With investors booing the proposed $23 billion merger between Monsanto Co. and Pharmacia & Upjohn Inc. and the $50 billion merger between Warner-Lambert Co. and American Home Products Corp., both deals appear in jeopardy of falling apart.

And whatever the outcome, pharmaceutical industry executives may now be wary of merging with a same-size rival for fear of disappointing investors with a low price, as in Monsanto's case, or opening the door to an unwanted suitor, as in Warner-Lambert's case.

"The Warner-Lambert and Monsanto transactions raise fundamental questions regarding the viability of mergers of equals," said Todd Warnock, a health-care analyst at Credit Suisse First Boston. "Given the market reaction to both of these deals, boards of directors will be more circumspect before pursuing such a partner."

Many investors believe these tough questions are now facing the boards of companies such as Schering-Plough Corp., SmithKline Beecham PLC and Eli Lilly and Co., which are often rumored to be merger candidates.

Competition between drugmakers is fierce. Companies need huge amounts of money to discover blockbuster medicines, and big sales teams to market them. Additionally, the patents on many top-selling drugs are expiring, and companies will quickly face competition from cheaper generic forms.

But investors, who have watched drug stocks decline an average of 14 percent this year, want a merger to offer them a premium for their shares in the target company. And investors in the acquiring company want clear cost savings and synergies that will drive profits.
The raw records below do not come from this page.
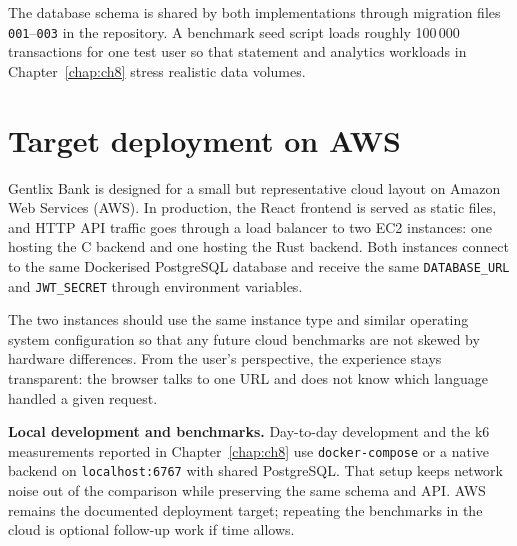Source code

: \par The database schema is shared by both implementations through migration 
files \texttt{001}--\texttt{003} in the repository. A benchmark seed script 
loads roughly 100\,000 transactions for one test user so that statement and 
analytics workloads in Chapter~\ref{chap:ch8} stress realistic data volumes.

\section{Target deployment on AWS}
\label{sec:ch2sec4}

\par Gentlix Bank is designed for a small but representative cloud layout on 
Amazon Web Services (AWS). In production, the React frontend is served as static 
files, and HTTP API traffic goes through a load balancer to two EC2 instances: 
one hosting the C backend and one hosting the Rust backend. Both instances 
connect to the same Dockerised PostgreSQL database and receive the same 
\texttt{DATABASE\_URL} and \texttt{JWT\_SECRET} through environment variables.

\par The two instances should use the same instance type and similar operating 
system configuration so that any future cloud benchmarks are not skewed by 
hardware differences. From the user's perspective, the experience stays 
transparent: the browser talks to one URL and does not know which language 
handled a given request.

\par \textbf{Local development and benchmarks.} Day-to-day development and the 
k6 measurements reported in Chapter~\ref{chap:ch8} use \texttt{docker-compose} 
or a native backend on \texttt{localhost:6767} with shared PostgreSQL. That setup 
keeps network noise out of the comparison while preserving the same schema and 
API. AWS remains the documented deployment target; repeating the benchmarks in 
the cloud is optional follow-up work if time allows.
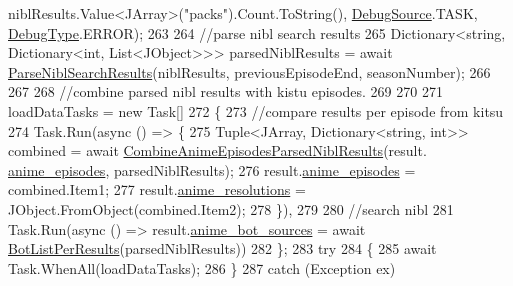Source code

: \begin{DoxyCode}
      niblResults.Value<JArray>(\textcolor{stringliteral}{"packs"}).Count.ToString(), \mbox{\hyperlink{namespace_little_weeb_library_1_1_handlers_a2a6ca0775121c9c503d58aa254d292be}{DebugSource}}.TASK, 
      \mbox{\hyperlink{namespace_little_weeb_library_1_1_handlers_ab66019ed40462876ec4e61bb3ccb0a62}{DebugType}}.ERROR);
263 
264                     \textcolor{comment}{//parse nibl search results}
265                     Dictionary<string, Dictionary<int, List<JObject>>> parsedNiblResults = await 
      \mbox{\hyperlink{class_little_weeb_library_1_1_handlers_1_1_anime_profile_handler_a92412693abdf9ea697e6b793b71d468f}{ParseNiblSearchResults}}(niblResults, previousEpisodeEnd, seasonNumber);
266 
267 
268                     \textcolor{comment}{//combine parsed nibl results with kistu episodes.}
269 
270 
271                     loadDataTasks = \textcolor{keyword}{new} Task[]
272                     \{
273                         \textcolor{comment}{//compare results per episode from kitsu}
274                         Task.Run(async () => \{
275                             Tuple<JArray, Dictionary<string, int>> combined = await 
      \mbox{\hyperlink{class_little_weeb_library_1_1_handlers_1_1_anime_profile_handler_a132e4da0f082cc2c967cd06eaac3337b}{CombineAnimeEpisodesParsedNiblResults}}(result.
      \mbox{\hyperlink{class_little_weeb_library_1_1_models_1_1_json_kitsu_anime_info_ae788c0962dabe5e210fba53aecae820d}{anime\_episodes}}, parsedNiblResults);
276                             result.\mbox{\hyperlink{class_little_weeb_library_1_1_models_1_1_json_kitsu_anime_info_ae788c0962dabe5e210fba53aecae820d}{anime\_episodes}} = combined.Item1;
277                             result.\mbox{\hyperlink{class_little_weeb_library_1_1_models_1_1_json_kitsu_anime_info_a10f0da892462fa2f1817e08336aea4ff}{anime\_resolutions}} = JObject.FromObject(combined.Item2);
278                         \}),
279                 
280                         \textcolor{comment}{//search nibl}
281                         Task.Run(async () => result.\mbox{\hyperlink{class_little_weeb_library_1_1_models_1_1_json_kitsu_anime_info_aca4b832adca7f1916bee332b2b8b312f}{anime\_bot\_sources}} = await 
      \mbox{\hyperlink{class_little_weeb_library_1_1_handlers_1_1_anime_profile_handler_a1bb944a0f0871b23484be89e2cf8705f}{BotListPerResults}}(parsedNiblResults))
282                     \};
283                     \textcolor{keywordflow}{try}
284                     \{
285                         await Task.WhenAll(loadDataTasks);
286                     \}
287                     \textcolor{keywordflow}{catch} (Exception ex)

\end{DoxyCode}
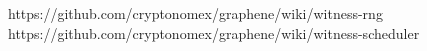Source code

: https://github.com/cryptonomex/graphene/wiki/witness-rng
https://github.com/cryptonomex/graphene/wiki/witness-scheduler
Monsanto and Pharmacia & Upjohn were both seen as takeover targets, and their shareholders were expecting offers at a premium--not flat stock swaps as was announced this past Sunday night. What's more, many investors in Pharmacia don't want Monsanto's agricultural-chemical business, which is facing a backlash from consumers who have safety concerns about genetically engineered food.

Monsanto's agricultural-chemical business "is adding risk to the business," explains Judith Miller, portfolio manager for the John Hancock Global Health Sciences Fund, which is a shareholder in Pharmacia & Upjohn. "It's a lower-margin business that's going to take a lot of attention. The earnings potential and growth potential are not that strong. I don't think Pharmacia shareholders wanted to diversify into that business."

Pharmacia's shares slid 11 percent last week, while Monsanto's dropped 7 percent.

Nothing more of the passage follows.